_YOUR ASSIGNMENT_
Would you transcribe the line that holds "detection: A challenge", plus every line beneath it through the end of the data, exactly and with nothing added?

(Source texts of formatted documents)
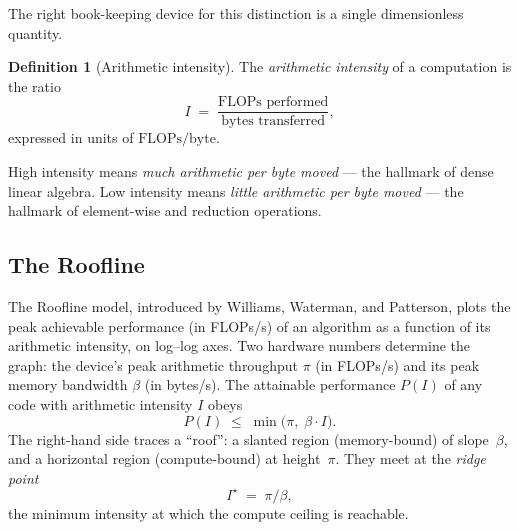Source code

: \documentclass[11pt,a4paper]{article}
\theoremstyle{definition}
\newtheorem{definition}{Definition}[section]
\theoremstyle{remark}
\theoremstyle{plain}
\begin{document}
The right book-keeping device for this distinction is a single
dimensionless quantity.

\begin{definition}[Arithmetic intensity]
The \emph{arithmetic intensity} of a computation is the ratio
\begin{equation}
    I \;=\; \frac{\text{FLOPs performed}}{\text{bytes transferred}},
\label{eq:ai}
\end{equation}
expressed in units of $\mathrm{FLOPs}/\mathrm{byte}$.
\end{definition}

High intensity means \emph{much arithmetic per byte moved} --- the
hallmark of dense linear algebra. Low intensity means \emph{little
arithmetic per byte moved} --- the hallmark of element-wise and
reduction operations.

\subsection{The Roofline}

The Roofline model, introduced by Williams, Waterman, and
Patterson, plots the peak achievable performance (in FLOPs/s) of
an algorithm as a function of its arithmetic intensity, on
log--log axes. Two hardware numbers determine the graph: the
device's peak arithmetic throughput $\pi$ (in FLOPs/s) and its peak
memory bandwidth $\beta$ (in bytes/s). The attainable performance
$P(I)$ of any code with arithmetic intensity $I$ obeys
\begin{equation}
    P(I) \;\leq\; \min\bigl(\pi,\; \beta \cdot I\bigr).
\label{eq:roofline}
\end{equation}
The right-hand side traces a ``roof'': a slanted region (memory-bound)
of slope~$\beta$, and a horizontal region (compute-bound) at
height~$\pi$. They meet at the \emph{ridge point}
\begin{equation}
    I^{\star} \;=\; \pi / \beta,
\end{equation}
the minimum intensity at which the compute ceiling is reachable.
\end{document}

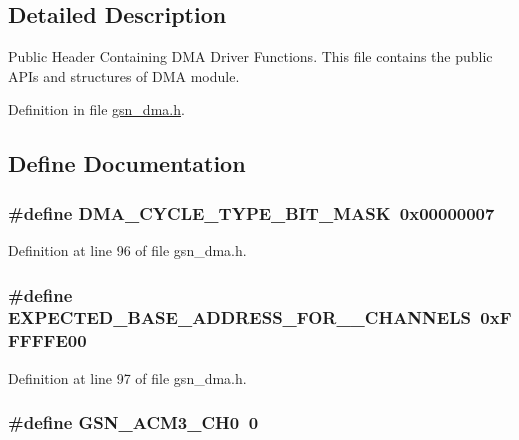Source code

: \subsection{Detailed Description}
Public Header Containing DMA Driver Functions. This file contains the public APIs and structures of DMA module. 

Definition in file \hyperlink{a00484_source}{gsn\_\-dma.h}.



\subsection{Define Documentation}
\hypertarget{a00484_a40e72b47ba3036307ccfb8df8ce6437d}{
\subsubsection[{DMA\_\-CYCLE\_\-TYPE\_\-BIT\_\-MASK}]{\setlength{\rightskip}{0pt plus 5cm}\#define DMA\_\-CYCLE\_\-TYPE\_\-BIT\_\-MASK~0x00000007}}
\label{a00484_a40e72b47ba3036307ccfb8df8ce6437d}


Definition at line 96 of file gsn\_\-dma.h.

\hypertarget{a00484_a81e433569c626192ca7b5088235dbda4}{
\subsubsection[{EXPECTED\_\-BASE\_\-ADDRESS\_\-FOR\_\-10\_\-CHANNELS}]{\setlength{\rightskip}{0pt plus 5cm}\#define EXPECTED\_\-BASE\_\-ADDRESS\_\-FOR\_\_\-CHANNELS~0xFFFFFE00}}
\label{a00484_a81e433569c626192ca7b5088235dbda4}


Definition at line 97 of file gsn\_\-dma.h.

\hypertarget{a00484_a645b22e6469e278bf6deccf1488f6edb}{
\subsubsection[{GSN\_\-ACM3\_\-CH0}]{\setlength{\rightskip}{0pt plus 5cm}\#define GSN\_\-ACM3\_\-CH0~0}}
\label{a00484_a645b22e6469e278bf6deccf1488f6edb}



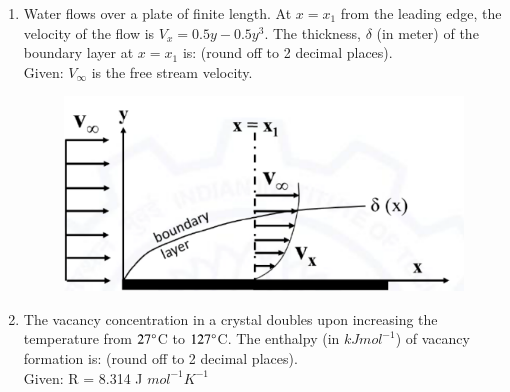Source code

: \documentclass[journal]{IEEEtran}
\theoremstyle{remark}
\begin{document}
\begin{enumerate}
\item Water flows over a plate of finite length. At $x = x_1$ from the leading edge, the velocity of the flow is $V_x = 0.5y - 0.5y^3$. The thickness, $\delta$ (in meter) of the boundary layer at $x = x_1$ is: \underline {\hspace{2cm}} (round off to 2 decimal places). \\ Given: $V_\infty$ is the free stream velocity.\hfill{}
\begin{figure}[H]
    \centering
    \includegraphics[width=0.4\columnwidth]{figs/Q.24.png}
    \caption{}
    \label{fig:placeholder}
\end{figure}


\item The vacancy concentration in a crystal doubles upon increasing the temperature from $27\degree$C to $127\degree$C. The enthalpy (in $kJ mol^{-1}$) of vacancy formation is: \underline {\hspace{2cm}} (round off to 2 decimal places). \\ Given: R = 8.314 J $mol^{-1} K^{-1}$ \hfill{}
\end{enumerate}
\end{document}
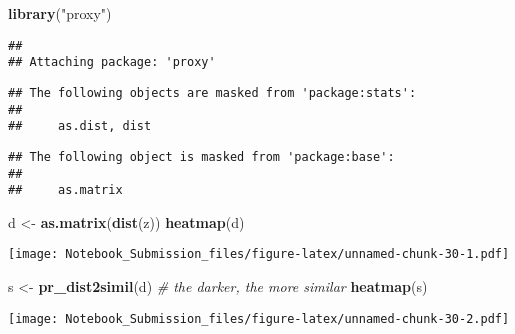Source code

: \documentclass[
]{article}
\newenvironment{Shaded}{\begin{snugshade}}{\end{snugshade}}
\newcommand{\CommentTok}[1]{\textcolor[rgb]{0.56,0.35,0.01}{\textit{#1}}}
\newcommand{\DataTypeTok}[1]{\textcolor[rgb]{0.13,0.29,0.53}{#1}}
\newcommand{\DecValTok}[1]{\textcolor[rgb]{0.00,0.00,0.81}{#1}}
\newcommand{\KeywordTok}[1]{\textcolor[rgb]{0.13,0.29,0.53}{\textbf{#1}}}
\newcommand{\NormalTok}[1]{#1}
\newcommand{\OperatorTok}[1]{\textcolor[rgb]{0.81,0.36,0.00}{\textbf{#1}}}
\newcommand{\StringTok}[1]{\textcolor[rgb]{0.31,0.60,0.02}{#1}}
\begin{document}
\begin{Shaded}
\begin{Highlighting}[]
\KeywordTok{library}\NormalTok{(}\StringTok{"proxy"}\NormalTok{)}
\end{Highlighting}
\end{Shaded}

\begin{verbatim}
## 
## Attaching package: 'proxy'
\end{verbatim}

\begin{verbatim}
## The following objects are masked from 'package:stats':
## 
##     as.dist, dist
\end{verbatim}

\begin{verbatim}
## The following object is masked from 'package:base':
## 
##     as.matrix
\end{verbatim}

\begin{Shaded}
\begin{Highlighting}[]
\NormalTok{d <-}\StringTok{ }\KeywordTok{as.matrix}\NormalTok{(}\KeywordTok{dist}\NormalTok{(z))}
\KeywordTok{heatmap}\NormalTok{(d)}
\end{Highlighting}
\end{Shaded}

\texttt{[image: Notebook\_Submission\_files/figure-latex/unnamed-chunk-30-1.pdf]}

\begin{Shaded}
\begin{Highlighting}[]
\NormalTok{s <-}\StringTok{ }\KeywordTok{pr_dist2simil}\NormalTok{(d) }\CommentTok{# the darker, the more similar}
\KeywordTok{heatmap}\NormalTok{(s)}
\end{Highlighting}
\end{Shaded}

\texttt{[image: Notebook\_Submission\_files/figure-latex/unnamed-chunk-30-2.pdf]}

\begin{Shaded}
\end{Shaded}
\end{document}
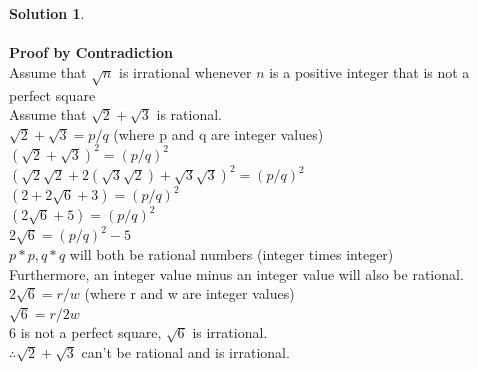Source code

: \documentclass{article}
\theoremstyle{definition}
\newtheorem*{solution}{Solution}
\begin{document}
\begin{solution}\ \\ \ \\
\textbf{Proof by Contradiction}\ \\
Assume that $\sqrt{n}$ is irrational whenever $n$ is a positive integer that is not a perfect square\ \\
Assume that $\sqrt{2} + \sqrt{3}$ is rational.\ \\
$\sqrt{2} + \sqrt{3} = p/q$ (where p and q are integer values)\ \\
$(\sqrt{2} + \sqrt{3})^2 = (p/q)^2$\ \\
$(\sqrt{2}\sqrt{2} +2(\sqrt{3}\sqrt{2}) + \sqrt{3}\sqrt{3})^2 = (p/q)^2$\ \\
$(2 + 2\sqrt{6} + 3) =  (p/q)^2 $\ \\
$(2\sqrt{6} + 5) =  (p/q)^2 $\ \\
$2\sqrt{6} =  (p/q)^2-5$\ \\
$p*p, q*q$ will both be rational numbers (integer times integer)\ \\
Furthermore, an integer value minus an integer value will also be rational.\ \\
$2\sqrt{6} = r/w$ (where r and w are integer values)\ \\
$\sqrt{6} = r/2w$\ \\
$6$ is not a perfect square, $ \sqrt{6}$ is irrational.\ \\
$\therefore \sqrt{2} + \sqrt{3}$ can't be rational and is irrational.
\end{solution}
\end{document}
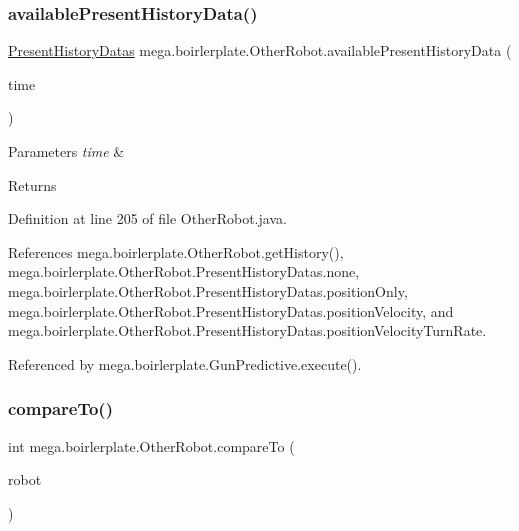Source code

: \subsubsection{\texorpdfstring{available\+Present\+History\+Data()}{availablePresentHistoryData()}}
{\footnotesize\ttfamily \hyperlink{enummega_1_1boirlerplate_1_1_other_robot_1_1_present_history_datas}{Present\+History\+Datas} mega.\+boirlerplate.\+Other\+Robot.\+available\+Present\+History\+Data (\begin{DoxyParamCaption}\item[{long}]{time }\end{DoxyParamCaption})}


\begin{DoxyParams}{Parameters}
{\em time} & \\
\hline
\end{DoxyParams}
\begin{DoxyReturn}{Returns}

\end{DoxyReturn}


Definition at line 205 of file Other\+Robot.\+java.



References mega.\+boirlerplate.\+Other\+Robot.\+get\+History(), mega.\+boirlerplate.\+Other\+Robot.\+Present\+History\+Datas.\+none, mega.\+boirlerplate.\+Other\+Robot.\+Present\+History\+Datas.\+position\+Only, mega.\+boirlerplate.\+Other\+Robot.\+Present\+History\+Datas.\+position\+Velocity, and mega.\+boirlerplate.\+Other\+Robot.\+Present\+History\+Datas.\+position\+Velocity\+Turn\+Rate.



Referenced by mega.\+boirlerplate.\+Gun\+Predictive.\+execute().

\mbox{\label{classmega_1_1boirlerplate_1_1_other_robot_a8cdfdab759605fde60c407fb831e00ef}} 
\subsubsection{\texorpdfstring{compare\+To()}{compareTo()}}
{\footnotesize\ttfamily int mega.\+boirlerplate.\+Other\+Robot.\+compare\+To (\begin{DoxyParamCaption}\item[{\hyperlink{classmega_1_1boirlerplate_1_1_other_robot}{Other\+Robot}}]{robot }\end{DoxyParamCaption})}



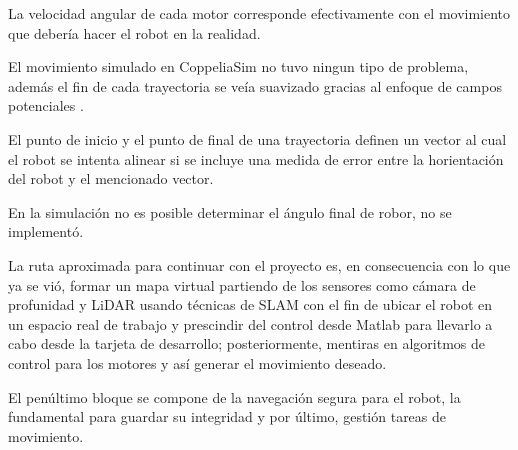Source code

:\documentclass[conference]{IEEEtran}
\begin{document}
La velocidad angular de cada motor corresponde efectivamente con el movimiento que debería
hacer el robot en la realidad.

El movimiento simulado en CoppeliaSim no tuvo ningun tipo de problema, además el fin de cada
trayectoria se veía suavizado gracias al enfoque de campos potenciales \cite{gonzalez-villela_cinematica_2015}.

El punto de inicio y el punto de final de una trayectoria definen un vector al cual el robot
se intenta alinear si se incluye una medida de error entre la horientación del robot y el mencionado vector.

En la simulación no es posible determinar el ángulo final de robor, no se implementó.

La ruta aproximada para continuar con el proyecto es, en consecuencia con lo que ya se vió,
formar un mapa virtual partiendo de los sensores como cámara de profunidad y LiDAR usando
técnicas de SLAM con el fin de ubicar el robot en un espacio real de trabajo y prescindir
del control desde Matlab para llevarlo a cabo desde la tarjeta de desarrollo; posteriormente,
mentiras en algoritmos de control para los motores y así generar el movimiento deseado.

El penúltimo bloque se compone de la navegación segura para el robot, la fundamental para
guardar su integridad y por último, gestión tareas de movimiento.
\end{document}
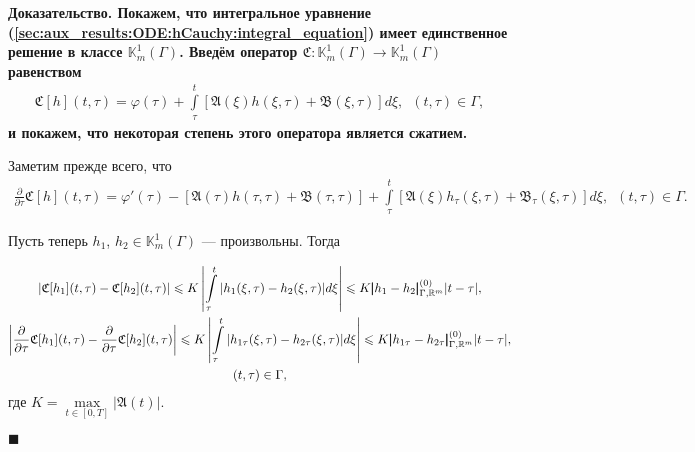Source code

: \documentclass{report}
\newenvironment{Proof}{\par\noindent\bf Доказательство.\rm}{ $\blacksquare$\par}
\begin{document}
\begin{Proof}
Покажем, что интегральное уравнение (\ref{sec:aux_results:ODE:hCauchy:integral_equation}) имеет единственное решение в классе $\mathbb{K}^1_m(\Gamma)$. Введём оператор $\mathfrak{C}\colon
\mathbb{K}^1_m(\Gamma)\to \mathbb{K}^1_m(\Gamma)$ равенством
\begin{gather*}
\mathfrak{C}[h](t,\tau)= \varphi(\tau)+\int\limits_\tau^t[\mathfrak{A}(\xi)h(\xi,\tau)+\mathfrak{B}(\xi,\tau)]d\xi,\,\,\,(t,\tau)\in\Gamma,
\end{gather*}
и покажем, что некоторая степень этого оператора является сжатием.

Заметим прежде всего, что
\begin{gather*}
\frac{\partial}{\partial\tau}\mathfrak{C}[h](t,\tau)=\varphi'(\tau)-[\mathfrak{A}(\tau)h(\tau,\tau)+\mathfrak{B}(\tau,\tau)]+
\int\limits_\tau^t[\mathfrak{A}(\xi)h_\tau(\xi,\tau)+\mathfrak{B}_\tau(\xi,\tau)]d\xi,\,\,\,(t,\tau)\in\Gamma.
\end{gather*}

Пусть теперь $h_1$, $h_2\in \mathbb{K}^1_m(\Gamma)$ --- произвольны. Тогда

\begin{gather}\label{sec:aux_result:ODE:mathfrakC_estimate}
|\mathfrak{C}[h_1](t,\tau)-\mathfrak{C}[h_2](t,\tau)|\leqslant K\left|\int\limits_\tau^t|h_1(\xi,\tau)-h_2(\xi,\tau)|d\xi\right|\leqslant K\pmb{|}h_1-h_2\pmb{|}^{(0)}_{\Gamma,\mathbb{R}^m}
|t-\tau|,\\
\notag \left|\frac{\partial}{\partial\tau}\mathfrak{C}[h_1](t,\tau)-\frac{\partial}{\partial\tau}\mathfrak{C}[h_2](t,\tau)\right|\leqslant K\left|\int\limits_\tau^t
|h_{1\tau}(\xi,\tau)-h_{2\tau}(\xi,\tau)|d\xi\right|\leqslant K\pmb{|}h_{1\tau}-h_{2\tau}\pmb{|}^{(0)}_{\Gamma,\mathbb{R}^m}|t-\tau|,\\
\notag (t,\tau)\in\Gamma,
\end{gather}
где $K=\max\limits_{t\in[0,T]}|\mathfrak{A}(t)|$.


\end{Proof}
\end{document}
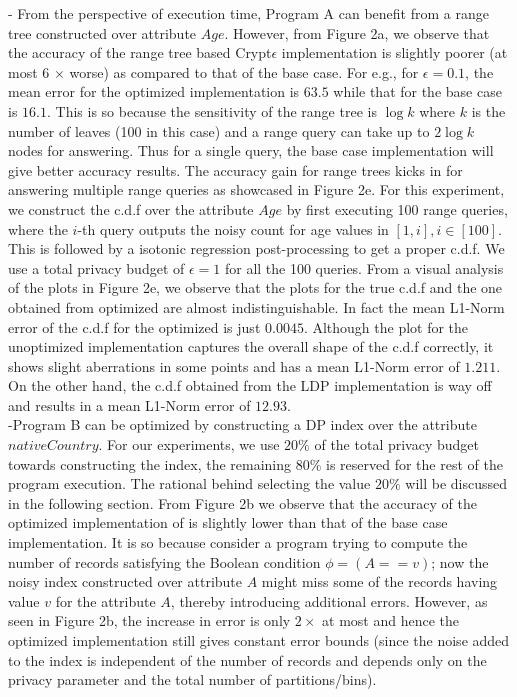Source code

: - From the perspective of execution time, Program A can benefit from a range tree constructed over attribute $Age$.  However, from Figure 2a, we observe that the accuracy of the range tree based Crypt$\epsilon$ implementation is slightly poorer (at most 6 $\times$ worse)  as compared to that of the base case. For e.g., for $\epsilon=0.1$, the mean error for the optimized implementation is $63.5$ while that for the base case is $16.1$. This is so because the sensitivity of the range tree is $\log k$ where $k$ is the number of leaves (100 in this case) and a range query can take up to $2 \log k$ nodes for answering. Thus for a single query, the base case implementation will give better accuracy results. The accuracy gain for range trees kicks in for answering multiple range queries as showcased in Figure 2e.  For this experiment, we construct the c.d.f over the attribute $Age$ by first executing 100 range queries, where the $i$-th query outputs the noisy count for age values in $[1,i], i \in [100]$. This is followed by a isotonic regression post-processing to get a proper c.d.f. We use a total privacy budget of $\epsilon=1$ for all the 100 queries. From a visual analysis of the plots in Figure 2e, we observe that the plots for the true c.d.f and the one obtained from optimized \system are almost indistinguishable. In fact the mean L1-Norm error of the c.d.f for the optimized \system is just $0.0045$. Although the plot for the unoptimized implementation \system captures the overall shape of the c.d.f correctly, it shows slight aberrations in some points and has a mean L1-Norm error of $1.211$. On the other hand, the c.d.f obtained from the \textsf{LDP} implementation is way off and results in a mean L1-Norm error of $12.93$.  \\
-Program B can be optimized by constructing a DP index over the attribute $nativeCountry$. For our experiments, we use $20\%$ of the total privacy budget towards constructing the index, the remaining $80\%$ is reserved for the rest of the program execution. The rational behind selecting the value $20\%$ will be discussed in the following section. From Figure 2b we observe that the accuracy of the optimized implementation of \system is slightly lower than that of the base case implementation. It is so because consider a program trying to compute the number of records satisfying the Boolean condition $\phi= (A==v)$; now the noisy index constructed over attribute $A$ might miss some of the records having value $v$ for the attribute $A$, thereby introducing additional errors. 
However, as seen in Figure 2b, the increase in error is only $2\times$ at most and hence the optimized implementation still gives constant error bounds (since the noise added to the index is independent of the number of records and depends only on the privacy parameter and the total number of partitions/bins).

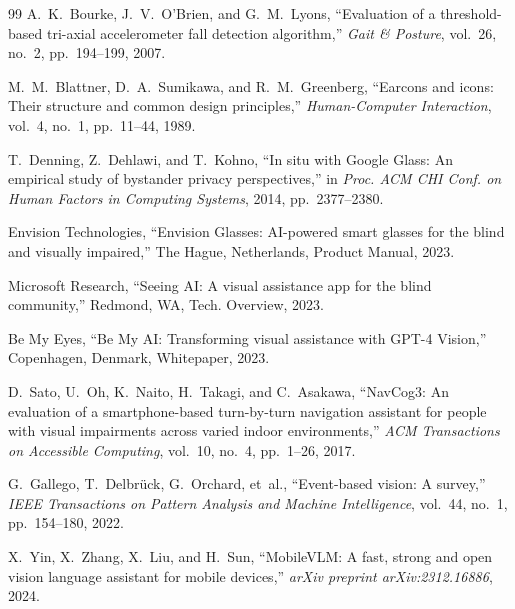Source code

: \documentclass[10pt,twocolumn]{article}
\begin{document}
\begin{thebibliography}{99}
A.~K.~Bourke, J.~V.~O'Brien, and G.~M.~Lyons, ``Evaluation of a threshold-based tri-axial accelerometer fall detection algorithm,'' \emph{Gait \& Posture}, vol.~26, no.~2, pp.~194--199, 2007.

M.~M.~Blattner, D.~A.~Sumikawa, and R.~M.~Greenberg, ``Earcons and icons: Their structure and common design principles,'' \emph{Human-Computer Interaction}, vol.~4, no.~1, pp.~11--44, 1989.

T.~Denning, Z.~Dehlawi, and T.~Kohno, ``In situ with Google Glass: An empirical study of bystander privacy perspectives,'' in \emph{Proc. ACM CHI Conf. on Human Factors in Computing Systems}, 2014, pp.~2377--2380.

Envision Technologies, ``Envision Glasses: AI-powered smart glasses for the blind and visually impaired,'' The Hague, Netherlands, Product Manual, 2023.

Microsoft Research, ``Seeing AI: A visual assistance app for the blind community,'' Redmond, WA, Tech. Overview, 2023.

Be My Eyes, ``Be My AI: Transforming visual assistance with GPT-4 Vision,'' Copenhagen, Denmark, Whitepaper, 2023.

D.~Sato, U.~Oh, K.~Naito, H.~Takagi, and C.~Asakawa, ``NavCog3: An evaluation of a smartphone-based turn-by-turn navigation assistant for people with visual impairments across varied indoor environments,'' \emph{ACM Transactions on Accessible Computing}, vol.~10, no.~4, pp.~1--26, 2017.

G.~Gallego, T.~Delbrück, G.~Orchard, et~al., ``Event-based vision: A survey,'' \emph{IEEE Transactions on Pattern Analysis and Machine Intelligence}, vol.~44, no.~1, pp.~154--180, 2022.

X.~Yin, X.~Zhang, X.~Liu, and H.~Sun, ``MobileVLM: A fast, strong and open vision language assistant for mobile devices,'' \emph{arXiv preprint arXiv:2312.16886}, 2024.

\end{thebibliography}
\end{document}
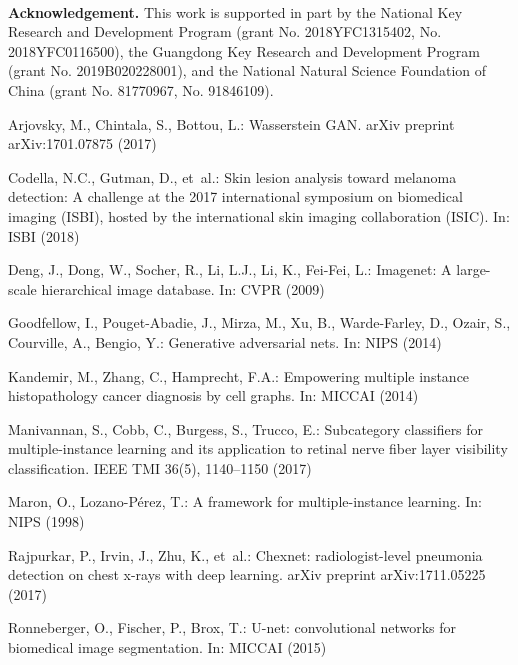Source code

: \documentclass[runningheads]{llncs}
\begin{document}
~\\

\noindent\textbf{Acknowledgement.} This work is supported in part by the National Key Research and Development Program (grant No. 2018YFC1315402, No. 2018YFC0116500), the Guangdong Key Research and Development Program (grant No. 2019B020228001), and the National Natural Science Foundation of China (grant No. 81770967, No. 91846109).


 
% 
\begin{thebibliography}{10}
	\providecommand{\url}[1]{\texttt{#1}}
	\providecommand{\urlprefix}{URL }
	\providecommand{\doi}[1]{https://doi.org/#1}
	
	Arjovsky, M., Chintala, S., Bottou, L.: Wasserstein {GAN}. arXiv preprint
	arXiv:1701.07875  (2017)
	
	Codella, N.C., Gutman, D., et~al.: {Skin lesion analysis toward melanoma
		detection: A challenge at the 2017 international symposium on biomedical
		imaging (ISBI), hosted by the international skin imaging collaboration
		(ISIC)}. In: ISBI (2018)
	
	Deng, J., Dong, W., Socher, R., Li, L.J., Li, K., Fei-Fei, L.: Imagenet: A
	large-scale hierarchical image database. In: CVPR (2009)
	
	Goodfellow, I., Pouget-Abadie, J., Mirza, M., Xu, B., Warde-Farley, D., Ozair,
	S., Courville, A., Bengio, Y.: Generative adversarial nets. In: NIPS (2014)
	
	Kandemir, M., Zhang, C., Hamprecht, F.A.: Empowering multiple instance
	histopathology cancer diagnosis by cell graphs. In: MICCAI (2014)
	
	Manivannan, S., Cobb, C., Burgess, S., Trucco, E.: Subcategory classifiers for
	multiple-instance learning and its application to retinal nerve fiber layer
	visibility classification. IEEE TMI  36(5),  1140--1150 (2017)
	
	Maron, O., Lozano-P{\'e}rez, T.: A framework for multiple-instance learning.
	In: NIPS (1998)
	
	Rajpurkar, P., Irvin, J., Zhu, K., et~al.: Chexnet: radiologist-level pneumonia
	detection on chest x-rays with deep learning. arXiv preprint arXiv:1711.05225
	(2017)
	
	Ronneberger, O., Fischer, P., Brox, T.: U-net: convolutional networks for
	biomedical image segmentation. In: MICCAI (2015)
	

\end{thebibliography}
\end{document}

_EXERCISE RESULT_
		detection: A challenge at the 2017 international symposium on biomedical
		imaging (ISBI), hosted by the international skin imaging collaboration
		(ISIC)}. In: ISBI (2018)
	
	Deng, J., Dong, W., Socher, R., Li, L.J., Li, K., Fei-Fei, L.: Imagenet: A
	large-scale hierarchical image database. In: CVPR (2009)
	
	Goodfellow, I., Pouget-Abadie, J., Mirza, M., Xu, B., Warde-Farley, D., Ozair,
	S., Courville, A., Bengio, Y.: Generative adversarial nets. In: NIPS (2014)
	
	Kandemir, M., Zhang, C., Hamprecht, F.A.: Empowering multiple instance
	histopathology cancer diagnosis by cell graphs. In: MICCAI (2014)
	
	Manivannan, S., Cobb, C., Burgess, S., Trucco, E.: Subcategory classifiers for
	multiple-instance learning and its application to retinal nerve fiber layer
	visibility classification. IEEE TMI  36(5),  1140--1150 (2017)
	
	Maron, O., Lozano-P{\'e}rez, T.: A framework for multiple-instance learning.
	In: NIPS (1998)
	
	Rajpurkar, P., Irvin, J., Zhu, K., et~al.: Chexnet: radiologist-level pneumonia
	detection on chest x-rays with deep learning. arXiv preprint arXiv:1711.05225
	(2017)
	
	Ronneberger, O., Fischer, P., Brox, T.: U-net: convolutional networks for
	biomedical image segmentation. In: MICCAI (2015)
	

\end{thebibliography}
\end{document}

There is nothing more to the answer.